Task statement »
Below are some records; find each line that carries the word "with" and copy it.

Data shown »

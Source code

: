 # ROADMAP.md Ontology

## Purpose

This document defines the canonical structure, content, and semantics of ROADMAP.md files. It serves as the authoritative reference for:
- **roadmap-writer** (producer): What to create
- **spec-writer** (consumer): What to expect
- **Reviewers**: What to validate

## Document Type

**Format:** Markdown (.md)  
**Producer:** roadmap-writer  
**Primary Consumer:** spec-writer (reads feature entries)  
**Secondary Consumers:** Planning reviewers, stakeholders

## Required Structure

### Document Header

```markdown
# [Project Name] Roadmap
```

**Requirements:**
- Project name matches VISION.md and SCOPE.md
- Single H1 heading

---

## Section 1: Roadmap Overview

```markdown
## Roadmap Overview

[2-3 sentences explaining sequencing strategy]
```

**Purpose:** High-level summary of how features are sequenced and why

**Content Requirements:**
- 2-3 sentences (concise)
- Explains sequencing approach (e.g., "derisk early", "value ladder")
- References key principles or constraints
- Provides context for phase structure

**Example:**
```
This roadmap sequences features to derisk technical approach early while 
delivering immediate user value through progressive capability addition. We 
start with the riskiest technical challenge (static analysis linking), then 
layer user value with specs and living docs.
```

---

The answer »
start with the riskiest technical challenge (static analysis linking), then 
layer user value with specs and living docs.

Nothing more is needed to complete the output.